> [TASK OBJECTIVE]:
Stopping at the line that holds "데이터베이스 연동, API", repeat the lines below exactly, starting from the very first and including that final line.

> [DATASET EXTRACT]:
-.-.-

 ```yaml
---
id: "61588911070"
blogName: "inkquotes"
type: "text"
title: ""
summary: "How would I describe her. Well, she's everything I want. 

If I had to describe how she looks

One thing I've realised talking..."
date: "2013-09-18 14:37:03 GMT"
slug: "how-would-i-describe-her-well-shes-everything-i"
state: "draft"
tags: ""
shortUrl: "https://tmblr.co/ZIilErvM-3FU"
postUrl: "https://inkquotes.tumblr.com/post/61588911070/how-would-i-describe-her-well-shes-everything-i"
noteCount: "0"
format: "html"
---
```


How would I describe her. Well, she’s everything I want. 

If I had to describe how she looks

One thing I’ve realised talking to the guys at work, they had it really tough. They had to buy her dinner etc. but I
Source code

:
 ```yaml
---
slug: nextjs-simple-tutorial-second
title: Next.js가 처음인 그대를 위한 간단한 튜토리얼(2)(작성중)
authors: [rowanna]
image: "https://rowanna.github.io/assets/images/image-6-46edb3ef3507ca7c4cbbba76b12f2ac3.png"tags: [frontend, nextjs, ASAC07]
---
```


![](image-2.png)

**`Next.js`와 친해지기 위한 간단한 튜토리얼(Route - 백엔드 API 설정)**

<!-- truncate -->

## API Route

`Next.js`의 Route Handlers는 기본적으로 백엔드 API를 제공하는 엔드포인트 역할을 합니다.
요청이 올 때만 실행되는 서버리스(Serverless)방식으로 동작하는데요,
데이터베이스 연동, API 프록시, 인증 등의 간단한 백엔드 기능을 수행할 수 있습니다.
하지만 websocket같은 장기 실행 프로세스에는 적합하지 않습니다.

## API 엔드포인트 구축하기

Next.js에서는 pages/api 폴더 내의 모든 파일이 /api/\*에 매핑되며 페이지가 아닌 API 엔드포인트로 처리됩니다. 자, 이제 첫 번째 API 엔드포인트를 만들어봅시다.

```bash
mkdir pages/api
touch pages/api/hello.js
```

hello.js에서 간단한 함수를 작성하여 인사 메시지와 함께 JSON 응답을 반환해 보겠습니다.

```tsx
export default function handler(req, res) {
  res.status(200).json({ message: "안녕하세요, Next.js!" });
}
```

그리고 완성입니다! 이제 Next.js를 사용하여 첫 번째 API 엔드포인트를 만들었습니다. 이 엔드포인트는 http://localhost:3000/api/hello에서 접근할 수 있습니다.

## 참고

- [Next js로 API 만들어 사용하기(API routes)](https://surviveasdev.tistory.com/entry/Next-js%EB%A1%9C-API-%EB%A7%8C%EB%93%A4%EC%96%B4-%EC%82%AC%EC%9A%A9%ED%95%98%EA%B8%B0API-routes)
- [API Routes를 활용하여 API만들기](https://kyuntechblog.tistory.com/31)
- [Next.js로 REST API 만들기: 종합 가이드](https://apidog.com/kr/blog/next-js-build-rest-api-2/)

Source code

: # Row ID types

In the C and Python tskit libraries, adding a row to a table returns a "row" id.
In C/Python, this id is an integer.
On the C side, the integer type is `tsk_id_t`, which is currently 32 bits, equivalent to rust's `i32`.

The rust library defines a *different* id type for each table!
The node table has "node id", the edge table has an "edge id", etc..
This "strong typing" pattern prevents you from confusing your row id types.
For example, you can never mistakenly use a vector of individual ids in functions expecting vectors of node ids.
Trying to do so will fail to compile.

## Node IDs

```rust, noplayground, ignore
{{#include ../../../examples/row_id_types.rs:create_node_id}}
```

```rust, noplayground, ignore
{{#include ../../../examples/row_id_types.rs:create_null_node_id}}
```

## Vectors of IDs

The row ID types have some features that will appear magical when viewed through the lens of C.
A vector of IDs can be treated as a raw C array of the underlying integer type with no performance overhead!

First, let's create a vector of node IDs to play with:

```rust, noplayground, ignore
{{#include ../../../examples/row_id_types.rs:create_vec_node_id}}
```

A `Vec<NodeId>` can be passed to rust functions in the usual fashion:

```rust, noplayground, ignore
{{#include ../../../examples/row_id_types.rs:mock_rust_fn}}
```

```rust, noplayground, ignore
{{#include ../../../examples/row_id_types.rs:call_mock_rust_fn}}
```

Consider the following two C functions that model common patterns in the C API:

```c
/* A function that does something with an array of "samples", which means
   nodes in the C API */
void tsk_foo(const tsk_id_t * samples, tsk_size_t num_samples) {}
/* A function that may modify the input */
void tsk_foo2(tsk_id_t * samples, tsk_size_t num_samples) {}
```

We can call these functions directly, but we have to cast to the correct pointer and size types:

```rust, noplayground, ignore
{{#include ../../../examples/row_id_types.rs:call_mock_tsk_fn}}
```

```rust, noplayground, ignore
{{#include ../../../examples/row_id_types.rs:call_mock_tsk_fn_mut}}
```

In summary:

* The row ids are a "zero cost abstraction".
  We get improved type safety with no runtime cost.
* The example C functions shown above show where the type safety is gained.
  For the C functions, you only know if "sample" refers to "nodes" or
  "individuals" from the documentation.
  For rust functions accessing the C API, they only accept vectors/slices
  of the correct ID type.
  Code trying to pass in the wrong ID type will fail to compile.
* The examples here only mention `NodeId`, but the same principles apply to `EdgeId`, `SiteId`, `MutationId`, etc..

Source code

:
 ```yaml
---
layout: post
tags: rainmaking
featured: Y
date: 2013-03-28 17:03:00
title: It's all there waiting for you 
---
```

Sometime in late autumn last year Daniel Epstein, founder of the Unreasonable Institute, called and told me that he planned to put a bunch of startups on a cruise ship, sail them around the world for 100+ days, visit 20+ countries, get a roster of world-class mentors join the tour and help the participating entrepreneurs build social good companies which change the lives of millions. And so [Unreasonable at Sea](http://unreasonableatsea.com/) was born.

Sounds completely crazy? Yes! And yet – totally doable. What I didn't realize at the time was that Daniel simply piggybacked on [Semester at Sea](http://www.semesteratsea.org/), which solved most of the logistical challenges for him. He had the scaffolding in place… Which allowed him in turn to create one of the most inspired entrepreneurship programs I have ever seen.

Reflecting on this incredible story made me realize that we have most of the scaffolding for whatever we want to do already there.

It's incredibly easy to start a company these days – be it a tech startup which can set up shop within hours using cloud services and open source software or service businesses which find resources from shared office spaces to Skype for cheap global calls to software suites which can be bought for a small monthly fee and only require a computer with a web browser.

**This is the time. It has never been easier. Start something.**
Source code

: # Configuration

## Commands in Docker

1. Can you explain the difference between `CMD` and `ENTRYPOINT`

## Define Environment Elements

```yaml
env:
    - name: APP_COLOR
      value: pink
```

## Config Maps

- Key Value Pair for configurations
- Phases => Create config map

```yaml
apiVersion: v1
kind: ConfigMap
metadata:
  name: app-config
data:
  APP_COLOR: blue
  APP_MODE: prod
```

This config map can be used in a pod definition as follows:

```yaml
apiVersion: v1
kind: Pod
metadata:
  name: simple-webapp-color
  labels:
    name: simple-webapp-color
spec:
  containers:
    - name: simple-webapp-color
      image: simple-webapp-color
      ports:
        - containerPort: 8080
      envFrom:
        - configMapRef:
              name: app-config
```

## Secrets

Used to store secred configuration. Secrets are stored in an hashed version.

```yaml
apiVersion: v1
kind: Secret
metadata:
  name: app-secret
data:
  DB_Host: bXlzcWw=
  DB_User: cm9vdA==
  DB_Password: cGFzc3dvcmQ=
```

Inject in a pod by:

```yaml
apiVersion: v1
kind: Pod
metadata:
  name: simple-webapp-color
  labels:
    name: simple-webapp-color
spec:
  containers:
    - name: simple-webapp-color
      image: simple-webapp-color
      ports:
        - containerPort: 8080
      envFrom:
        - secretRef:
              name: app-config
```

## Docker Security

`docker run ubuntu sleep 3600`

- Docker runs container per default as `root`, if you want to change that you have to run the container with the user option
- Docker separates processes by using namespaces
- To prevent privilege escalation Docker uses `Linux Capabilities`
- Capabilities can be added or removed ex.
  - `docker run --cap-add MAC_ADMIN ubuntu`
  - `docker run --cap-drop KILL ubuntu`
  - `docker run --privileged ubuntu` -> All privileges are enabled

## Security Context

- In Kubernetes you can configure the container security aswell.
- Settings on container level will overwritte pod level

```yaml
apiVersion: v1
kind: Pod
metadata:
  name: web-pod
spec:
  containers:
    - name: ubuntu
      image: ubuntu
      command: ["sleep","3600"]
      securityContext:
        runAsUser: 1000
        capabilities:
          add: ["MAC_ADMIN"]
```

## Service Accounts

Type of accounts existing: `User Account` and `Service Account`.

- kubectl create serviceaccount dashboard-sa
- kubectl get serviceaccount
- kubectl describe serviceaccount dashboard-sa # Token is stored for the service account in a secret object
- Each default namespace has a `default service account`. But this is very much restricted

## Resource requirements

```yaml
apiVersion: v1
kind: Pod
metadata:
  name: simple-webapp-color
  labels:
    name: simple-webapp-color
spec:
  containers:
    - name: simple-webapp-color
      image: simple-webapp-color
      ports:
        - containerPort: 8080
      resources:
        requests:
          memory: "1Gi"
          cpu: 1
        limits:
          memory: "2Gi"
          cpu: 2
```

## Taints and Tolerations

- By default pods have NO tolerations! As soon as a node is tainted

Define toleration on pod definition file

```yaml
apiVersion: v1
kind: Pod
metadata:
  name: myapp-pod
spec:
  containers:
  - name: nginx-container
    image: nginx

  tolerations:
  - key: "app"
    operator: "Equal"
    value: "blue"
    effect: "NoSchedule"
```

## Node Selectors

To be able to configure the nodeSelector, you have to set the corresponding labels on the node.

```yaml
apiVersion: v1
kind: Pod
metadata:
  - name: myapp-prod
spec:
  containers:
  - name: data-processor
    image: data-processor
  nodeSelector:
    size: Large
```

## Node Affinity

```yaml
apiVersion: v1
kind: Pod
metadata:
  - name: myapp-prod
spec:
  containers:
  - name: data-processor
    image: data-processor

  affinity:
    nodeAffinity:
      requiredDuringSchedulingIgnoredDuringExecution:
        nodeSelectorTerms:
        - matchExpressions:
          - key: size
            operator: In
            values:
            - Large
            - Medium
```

-.-.-

> [ANSWER TO THIS PROBLEM]:
 ```yaml
---
id: "61588911070"
blogName: "inkquotes"
type: "text"
title: ""
summary: "How would I describe her. Well, she's everything I want. 

If I had to describe how she looks

One thing I've realised talking..."
date: "2013-09-18 14:37:03 GMT"
slug: "how-would-i-describe-her-well-shes-everything-i"
state: "draft"
tags: ""
shortUrl: "https://tmblr.co/ZIilErvM-3FU"
postUrl: "https://inkquotes.tumblr.com/post/61588911070/how-would-i-describe-her-well-shes-everything-i"
noteCount: "0"
format: "html"
---
```


How would I describe her. Well, she’s everything I want. 

If I had to describe how she looks

One thing I’ve realised talking to the guys at work, they had it really tough. They had to buy her dinner etc. but I
Source code

:
 ```yaml
---
slug: nextjs-simple-tutorial-second
title: Next.js가 처음인 그대를 위한 간단한 튜토리얼(2)(작성중)
authors: [rowanna]
image: "https://rowanna.github.io/assets/images/image-6-46edb3ef3507ca7c4cbbba76b12f2ac3.png"tags: [frontend, nextjs, ASAC07]
---
```


![](image-2.png)

**`Next.js`와 친해지기 위한 간단한 튜토리얼(Route - 백엔드 API 설정)**

<!-- truncate -->

## API Route

`Next.js`의 Route Handlers는 기본적으로 백엔드 API를 제공하는 엔드포인트 역할을 합니다.
요청이 올 때만 실행되는 서버리스(Serverless)방식으로 동작하는데요,
데이터베이스 연동, API 프록시, 인증 등의 간단한 백엔드 기능을 수행할 수 있습니다.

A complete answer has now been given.